### EXERCISE REQUIREMENTS
Transcribe all the records with complete accuracy.

### AVAILABLE DATA
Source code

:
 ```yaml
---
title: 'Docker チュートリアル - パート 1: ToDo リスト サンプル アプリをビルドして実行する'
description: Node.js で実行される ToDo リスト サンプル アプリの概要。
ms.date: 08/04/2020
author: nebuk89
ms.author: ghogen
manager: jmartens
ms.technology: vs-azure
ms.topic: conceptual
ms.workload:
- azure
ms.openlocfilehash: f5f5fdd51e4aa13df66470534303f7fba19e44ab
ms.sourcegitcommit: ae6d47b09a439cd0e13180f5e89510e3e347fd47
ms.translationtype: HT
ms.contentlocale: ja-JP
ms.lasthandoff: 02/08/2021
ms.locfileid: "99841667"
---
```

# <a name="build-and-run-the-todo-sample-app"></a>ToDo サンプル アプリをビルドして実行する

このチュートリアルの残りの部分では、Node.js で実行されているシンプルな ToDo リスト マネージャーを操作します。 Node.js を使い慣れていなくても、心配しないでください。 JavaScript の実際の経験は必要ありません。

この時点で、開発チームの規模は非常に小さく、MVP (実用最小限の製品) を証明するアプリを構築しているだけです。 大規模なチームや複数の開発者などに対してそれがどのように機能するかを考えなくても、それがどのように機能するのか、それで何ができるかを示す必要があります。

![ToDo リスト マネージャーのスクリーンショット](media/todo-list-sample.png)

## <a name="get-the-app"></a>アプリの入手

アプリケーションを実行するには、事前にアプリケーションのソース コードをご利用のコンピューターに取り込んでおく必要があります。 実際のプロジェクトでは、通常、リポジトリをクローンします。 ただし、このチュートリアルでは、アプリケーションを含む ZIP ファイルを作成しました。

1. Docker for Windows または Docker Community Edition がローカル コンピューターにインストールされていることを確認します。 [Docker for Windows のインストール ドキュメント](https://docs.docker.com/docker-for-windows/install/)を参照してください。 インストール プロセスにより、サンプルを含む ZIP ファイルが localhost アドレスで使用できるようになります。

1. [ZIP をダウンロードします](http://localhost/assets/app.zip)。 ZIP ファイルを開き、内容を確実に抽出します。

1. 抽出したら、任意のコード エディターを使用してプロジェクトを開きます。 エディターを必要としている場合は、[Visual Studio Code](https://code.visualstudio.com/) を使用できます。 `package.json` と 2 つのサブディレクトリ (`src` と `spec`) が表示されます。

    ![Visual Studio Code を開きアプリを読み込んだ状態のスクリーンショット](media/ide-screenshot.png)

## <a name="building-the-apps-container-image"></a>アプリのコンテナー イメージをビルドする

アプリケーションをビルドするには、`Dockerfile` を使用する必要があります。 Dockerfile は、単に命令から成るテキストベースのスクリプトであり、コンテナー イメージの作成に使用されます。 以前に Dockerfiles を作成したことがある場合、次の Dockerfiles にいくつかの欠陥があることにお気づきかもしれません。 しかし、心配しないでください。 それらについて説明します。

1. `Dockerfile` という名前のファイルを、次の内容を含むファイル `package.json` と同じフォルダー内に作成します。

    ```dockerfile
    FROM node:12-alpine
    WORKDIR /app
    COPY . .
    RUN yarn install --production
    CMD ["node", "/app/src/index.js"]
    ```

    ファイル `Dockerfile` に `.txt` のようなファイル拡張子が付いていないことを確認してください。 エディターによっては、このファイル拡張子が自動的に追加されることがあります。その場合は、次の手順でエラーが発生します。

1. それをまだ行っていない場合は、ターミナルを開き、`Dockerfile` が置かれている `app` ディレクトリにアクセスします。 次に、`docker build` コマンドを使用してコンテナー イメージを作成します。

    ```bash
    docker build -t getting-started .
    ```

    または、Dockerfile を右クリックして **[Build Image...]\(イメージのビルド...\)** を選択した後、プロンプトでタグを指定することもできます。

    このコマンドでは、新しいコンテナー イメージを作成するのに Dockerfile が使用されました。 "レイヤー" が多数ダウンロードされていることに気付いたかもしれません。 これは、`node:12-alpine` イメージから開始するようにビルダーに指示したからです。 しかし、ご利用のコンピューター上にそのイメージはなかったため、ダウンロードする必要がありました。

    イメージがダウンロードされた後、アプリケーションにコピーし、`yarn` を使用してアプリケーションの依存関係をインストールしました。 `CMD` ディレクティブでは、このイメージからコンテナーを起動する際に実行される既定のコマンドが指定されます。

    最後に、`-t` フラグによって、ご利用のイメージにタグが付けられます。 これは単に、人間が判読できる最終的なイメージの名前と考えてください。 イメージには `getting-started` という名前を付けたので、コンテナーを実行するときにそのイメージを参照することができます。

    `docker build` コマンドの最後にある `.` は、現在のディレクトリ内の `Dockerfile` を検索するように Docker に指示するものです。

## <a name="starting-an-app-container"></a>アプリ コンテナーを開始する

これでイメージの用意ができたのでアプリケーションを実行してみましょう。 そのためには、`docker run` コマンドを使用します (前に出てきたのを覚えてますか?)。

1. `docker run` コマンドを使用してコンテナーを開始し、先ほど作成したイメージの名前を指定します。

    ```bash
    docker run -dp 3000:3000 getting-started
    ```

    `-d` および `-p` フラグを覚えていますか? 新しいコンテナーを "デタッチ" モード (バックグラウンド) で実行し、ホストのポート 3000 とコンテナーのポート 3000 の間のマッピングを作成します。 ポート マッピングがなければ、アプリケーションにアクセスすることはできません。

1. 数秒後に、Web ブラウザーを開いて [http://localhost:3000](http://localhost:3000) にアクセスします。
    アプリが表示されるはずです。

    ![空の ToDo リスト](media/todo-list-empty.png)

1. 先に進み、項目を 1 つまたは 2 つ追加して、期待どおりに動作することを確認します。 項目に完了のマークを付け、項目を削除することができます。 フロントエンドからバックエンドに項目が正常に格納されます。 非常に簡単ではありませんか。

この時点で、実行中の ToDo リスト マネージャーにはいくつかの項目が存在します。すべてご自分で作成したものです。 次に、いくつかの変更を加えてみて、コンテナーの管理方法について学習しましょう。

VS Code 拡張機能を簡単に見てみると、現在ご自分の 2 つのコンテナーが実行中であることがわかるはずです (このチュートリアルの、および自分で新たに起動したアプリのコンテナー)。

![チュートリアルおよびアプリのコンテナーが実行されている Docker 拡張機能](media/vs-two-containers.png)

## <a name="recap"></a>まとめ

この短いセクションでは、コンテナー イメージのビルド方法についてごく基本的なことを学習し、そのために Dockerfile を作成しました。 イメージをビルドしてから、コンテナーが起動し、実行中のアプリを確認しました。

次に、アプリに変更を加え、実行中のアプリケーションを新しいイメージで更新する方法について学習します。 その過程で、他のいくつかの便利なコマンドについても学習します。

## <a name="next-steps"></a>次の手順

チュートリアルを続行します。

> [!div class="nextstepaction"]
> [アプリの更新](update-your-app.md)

### ANSWER FOR THIS EXERCISE
Source code

:
 ```yaml
---
title: 'Docker チュートリアル - パート 1: ToDo リスト サンプル アプリをビルドして実行する'
description: Node.js で実行される ToDo リスト サンプル アプリの概要。
ms.date: 08/04/2020
author: nebuk89
ms.author: ghogen
manager: jmartens
ms.technology: vs-azure
ms.topic: conceptual
ms.workload:
- azure
ms.openlocfilehash: f5f5fdd51e4aa13df66470534303f7fba19e44ab
ms.sourcegitcommit: ae6d47b09a439cd0e13180f5e89510e3e347fd47
ms.translationtype: HT
ms.contentlocale: ja-JP
ms.lasthandoff: 02/08/2021
ms.locfileid: "99841667"
---
```

# <a name="build-and-run-the-todo-sample-app"></a>ToDo サンプル アプリをビルドして実行する

このチュートリアルの残りの部分では、Node.js で実行されているシンプルな ToDo リスト マネージャーを操作します。 Node.js を使い慣れていなくても、心配しないでください。 JavaScript の実際の経験は必要ありません。

この時点で、開発チームの規模は非常に小さく、MVP (実用最小限の製品) を証明するアプリを構築しているだけです。 大規模なチームや複数の開発者などに対してそれがどのように機能するかを考えなくても、それがどのように機能するのか、それで何ができるかを示す必要があります。

![ToDo リスト マネージャーのスクリーンショット](media/todo-list-sample.png)

## <a name="get-the-app"></a>アプリの入手

アプリケーションを実行するには、事前にアプリケーションのソース コードをご利用のコンピューターに取り込んでおく必要があります。 実際のプロジェクトでは、通常、リポジトリをクローンします。 ただし、このチュートリアルでは、アプリケーションを含む ZIP ファイルを作成しました。

1. Docker for Windows または Docker Community Edition がローカル コンピューターにインストールされていることを確認します。 [Docker for Windows のインストール ドキュメント](https://docs.docker.com/docker-for-windows/install/)を参照してください。 インストール プロセスにより、サンプルを含む ZIP ファイルが localhost アドレスで使用できるようになります。

1. [ZIP をダウンロードします](http://localhost/assets/app.zip)。 ZIP ファイルを開き、内容を確実に抽出します。

1. 抽出したら、任意のコード エディターを使用してプロジェクトを開きます。 エディターを必要としている場合は、[Visual Studio Code](https://code.visualstudio.com/) を使用できます。 `package.json` と 2 つのサブディレクトリ (`src` と `spec`) が表示されます。

    ![Visual Studio Code を開きアプリを読み込んだ状態のスクリーンショット](media/ide-screenshot.png)

## <a name="building-the-apps-container-image"></a>アプリのコンテナー イメージをビルドする

アプリケーションをビルドするには、`Dockerfile` を使用する必要があります。 Dockerfile は、単に命令から成るテキストベースのスクリプトであり、コンテナー イメージの作成に使用されます。 以前に Dockerfiles を作成したことがある場合、次の Dockerfiles にいくつかの欠陥があることにお気づきかもしれません。 しかし、心配しないでください。 それらについて説明します。

1. `Dockerfile` という名前のファイルを、次の内容を含むファイル `package.json` と同じフォルダー内に作成します。

    ```dockerfile
    FROM node:12-alpine
    WORKDIR /app
    COPY . .
    RUN yarn install --production
    CMD ["node", "/app/src/index.js"]
    ```

    ファイル `Dockerfile` に `.txt` のようなファイル拡張子が付いていないことを確認してください。 エディターによっては、このファイル拡張子が自動的に追加されることがあります。その場合は、次の手順でエラーが発生します。

1. それをまだ行っていない場合は、ターミナルを開き、`Dockerfile` が置かれている `app` ディレクトリにアクセスします。 次に、`docker build` コマンドを使用してコンテナー イメージを作成します。

    ```bash
    docker build -t getting-started .
    ```

    または、Dockerfile を右クリックして **[Build Image...]\(イメージのビルド...\)** を選択した後、プロンプトでタグを指定することもできます。

    このコマンドでは、新しいコンテナー イメージを作成するのに Dockerfile が使用されました。 "レイヤー" が多数ダウンロードされていることに気付いたかもしれません。 これは、`node:12-alpine` イメージから開始するようにビルダーに指示したからです。 しかし、ご利用のコンピューター上にそのイメージはなかったため、ダウンロードする必要がありました。

    イメージがダウンロードされた後、アプリケーションにコピーし、`yarn` を使用してアプリケーションの依存関係をインストールしました。 `CMD` ディレクティブでは、このイメージからコンテナーを起動する際に実行される既定のコマンドが指定されます。

    最後に、`-t` フラグによって、ご利用のイメージにタグが付けられます。 これは単に、人間が判読できる最終的なイメージの名前と考えてください。 イメージには `getting-started` という名前を付けたので、コンテナーを実行するときにそのイメージを参照することができます。

    `docker build` コマンドの最後にある `.` は、現在のディレクトリ内の `Dockerfile` を検索するように Docker に指示するものです。

## <a name="starting-an-app-container"></a>アプリ コンテナーを開始する

これでイメージの用意ができたのでアプリケーションを実行してみましょう。 そのためには、`docker run` コマンドを使用します (前に出てきたのを覚えてますか?)。

1. `docker run` コマンドを使用してコンテナーを開始し、先ほど作成したイメージの名前を指定します。

    ```bash
    docker run -dp 3000:3000 getting-started
    ```

    `-d` および `-p` フラグを覚えていますか? 新しいコンテナーを "デタッチ" モード (バックグラウンド) で実行し、ホストのポート 3000 とコンテナーのポート 3000 の間のマッピングを作成します。 ポート マッピングがなければ、アプリケーションにアクセスすることはできません。

1. 数秒後に、Web ブラウザーを開いて [http://localhost:3000](http://localhost:3000) にアクセスします。
    アプリが表示されるはずです。

    ![空の ToDo リスト](media/todo-list-empty.png)

1. 先に進み、項目を 1 つまたは 2 つ追加して、期待どおりに動作することを確認します。 項目に完了のマークを付け、項目を削除することができます。 フロントエンドからバックエンドに項目が正常に格納されます。 非常に簡単ではありませんか。

この時点で、実行中の ToDo リスト マネージャーにはいくつかの項目が存在します。すべてご自分で作成したものです。 次に、いくつかの変更を加えてみて、コンテナーの管理方法について学習しましょう。

VS Code 拡張機能を簡単に見てみると、現在ご自分の 2 つのコンテナーが実行中であることがわかるはずです (このチュートリアルの、および自分で新たに起動したアプリのコンテナー)。

![チュートリアルおよびアプリのコンテナーが実行されている Docker 拡張機能](media/vs-two-containers.png)

## <a name="recap"></a>まとめ

この短いセクションでは、コンテナー イメージのビルド方法についてごく基本的なことを学習し、そのために Dockerfile を作成しました。 イメージをビルドしてから、コンテナーが起動し、実行中のアプリを確認しました。

次に、アプリに変更を加え、実行中のアプリケーションを新しいイメージで更新する方法について学習します。 その過程で、他のいくつかの便利なコマンドについても学習します。

## <a name="next-steps"></a>次の手順

チュートリアルを続行します。

> [!div class="nextstepaction"]
> [アプリの更新](update-your-app.md)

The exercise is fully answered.